Hinter der Grenze ging es dann noch einmal gut 10km durch die Felder, bevor wir mit Cahul unsere erste Moldawische Stadt erreichten. Es war sogar wirklich eine richtige Stadt, wenn auch eine kleine, und wir waren insgesamt sehr positiv überrascht. Es wirkte natürlich ärmlich und schlicht, aber es war nicht unangenehm, nicht übertrieben laut und auch nicht hässlich oder eklig. Als wir das Zentrum erreichten, kamen wir sogar gerade rechtzeitig für ein kleines Volksfest und konnten ein paar Kindern und Jugendlichen bei ihrer Aufführung eines traditionellen Volkstanzes zusehen. Besonders ästhetisch war es nicht und wir verstanden auch nicht so recht den Sinn der ganzen Aktion, aber es war beeindruckend, was die Kids bei dieser Affenhitze leisteten. Sie standen in der prallen Sonne und warfen in einem irren Tempo ihre Arme und Beine synchron in alle Richtungen, wärend im hintergrund eine übersteuerte und nervenaufreißende Musik dudelte. Warum die Musik dabei so laut sein musste, dass sich der härteste Zuschauer in einem Abstand von gut 40m zur Bühne befand verstanden wir nicht so ganz. Nach den Tänzern folgte ein kleines Mädchen in einem Gewand, das wie ein japanischer Kimono aussah. Sie stand vor einem Mikro und sang ein Lied, wobei ihre Stimme elektrisch so verzerrt wurde, dass man sie kaum mehr erkennen konnte. Auch der Gesang klang sonderbar japanisch und wenn man hätte raten sollen, aus welcher Tradition diese Aufführung stammte, hätte man sicher nicht auf einen osteuropäischen Kleinstaat getippt. Irgendwie kam uns die ganze Inszenierung so vor, als wäre sie einmal aus einer soliden und gut durchdachten Tradition entstanden, die dann jedoch verloren gegangen war, bis nur noch die Musik und die Bewegungen übrig geblieben waren. Später stellten wir fest, dass dieser Eindruck auf das ganze Land übertragbar war. Es musste einmal eine stolze und reiche Kultur gewesen sein, doch heute war nur noch ein Schatten davon übrig. Wahrscheinlich hing es mit dem Verfall der Sovjetunion zusammen, denn seit rund dreißig Jahren schien alles sich selbst überlassen zu sein. Die meisten Straßen, auf denen wir wanderten waren einmal echte Asphaltstraßen gewesen, doch weil man sie nicht gepflegt hatte, waren sie so sehr verfallen, dass am Ende nur noch Schotter und Schlamm übrig geblieben war. Auch die Gebäude zeigten noch deutlich den alten Prunk, den es hier einmal gegeben hatte. Heute aber waren es Ruinen, die seit Jahren leer standen und immer mehr verfielen.
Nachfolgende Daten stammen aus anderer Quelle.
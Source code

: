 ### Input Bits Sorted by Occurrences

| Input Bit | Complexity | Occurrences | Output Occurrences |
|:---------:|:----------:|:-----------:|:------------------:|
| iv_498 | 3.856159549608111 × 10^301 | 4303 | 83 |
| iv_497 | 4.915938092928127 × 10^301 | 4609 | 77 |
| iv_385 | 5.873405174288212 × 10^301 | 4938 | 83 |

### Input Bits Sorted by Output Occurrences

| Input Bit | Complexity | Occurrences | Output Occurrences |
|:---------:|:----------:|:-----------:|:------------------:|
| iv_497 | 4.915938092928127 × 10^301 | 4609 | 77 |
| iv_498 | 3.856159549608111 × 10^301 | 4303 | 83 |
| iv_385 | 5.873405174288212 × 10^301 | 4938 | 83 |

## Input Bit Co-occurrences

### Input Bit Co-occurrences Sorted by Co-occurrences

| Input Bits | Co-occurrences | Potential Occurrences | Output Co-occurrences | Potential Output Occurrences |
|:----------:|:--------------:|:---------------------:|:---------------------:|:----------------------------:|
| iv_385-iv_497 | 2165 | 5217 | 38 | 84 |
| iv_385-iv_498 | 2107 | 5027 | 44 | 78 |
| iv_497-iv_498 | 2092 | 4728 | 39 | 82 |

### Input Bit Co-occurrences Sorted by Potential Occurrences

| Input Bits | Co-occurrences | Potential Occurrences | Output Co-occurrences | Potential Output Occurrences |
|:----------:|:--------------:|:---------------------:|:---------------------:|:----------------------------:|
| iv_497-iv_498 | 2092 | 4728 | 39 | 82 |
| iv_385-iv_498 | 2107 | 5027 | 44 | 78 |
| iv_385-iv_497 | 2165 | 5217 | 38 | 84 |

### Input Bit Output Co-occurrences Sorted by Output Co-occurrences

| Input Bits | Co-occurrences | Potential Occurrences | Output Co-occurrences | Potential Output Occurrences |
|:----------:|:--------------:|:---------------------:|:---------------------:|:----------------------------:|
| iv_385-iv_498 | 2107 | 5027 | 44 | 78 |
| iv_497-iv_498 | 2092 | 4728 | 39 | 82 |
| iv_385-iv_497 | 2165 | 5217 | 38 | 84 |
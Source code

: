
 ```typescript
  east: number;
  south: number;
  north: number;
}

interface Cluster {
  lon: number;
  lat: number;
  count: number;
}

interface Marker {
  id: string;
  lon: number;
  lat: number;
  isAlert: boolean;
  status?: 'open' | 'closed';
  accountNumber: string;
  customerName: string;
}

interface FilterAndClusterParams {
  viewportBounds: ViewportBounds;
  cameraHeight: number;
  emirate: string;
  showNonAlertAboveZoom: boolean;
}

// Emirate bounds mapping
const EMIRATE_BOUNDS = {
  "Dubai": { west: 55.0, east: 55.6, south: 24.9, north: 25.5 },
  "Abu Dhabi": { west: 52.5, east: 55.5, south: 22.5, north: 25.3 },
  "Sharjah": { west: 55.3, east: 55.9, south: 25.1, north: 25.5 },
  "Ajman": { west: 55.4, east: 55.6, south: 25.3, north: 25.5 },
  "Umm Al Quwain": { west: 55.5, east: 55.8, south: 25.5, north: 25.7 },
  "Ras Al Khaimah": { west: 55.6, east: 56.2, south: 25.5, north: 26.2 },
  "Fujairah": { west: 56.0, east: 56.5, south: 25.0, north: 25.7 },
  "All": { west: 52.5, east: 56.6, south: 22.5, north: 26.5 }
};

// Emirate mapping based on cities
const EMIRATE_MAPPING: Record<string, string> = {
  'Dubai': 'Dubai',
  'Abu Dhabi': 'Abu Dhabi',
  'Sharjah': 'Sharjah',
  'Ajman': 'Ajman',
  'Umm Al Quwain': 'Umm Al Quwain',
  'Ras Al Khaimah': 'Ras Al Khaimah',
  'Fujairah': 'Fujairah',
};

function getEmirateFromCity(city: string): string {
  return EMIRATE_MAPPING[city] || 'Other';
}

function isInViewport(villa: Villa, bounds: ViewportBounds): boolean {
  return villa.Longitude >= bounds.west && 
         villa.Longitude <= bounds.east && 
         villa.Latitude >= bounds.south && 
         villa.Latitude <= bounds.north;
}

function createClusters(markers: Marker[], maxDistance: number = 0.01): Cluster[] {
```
Kurz bevor wir die Stadt verließen, hielt plötzlich ein Auto neben uns an und ein junger Mann sprang heraus. "Hier, für euch!" rief er und drückte uns eine Tüte mit Mirabellen in die Hand. Es waren die ersten saftigen und guten Früchte, die wir in diesen Ländern bekommen hatten und für einen Moment glaubten wir, dass es Obsttechnisch nun wirklich wieder bergauf gehen würde. Leider war diese Mirabellenfuhre die einzige, die wir in Moldawien erhalten sollten. Der Weg aus der Stadt heraus war leider nicht mehr ganz so angenehm. Es war eine große Hauptstraße und, wie wir später herausfanden, eine der wenigen, die noch über Asphalt verfügten. Dementsprechend viel wurde sie genutzt. Nach gut vier Kilometern konnten wir auf eine Nebenstraße abbiegen, die zunächst ebenfalls ganz passierlich aussah, dann aber immer schlechter und schlechter wurde, bis sie schließlich nur noch eine Dirtroad war. Hier gab es nun keinen Verkehr mehr und da die einzigen Wälder im Umkreis wieder einmal aus Rubinien bestanden, bauten wir unser Zelt direkt neben der Straße unter einem Nussbaum auf. Der einzige Nachteil an diesem Platz war, dass sich genau in der Mitte unter meiner Liegefläche ein riesiger Huckel befand. Ich fühlte mich beim Schlafen daher ein bisschen wie Sit in Ice Age, als er versucht, es sich auf einem Stein gemütlich zu machen.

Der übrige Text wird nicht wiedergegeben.